_Task objective_
Among the entries that follow, how many lines contain the string "function"? Write the number alone.

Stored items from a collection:
########

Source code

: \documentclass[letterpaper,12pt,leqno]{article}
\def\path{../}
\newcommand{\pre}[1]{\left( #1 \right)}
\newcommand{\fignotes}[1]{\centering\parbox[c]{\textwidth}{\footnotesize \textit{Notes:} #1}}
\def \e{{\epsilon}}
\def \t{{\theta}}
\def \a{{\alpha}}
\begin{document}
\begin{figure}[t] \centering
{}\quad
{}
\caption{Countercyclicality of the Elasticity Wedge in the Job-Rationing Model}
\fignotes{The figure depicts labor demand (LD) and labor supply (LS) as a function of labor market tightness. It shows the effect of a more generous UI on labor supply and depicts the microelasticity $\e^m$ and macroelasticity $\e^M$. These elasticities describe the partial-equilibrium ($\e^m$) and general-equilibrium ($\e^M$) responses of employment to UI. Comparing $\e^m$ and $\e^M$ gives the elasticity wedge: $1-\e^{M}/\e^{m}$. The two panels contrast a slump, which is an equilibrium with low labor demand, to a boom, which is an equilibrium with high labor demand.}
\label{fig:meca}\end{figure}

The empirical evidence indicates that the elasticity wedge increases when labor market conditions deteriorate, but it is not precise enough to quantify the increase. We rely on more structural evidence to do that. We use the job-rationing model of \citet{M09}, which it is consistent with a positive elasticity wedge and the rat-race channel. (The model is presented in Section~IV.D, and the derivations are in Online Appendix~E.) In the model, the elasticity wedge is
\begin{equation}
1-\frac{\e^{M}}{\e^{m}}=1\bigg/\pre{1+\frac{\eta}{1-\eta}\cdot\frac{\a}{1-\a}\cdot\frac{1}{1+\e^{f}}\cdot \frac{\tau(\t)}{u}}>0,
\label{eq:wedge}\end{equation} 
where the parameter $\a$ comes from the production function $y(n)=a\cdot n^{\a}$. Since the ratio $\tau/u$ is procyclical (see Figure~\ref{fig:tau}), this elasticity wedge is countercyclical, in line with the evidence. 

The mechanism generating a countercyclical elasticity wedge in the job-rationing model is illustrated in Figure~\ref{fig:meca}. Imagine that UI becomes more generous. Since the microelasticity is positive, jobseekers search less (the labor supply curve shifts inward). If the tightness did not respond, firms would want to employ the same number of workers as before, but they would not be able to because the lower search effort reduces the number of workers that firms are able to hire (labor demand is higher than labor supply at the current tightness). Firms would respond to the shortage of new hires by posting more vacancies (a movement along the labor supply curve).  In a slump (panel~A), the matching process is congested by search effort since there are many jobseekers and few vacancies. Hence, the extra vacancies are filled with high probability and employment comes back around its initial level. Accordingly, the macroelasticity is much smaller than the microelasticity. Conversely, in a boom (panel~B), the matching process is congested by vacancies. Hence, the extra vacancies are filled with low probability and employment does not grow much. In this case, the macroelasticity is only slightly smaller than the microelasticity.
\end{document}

########

_Written answer_
2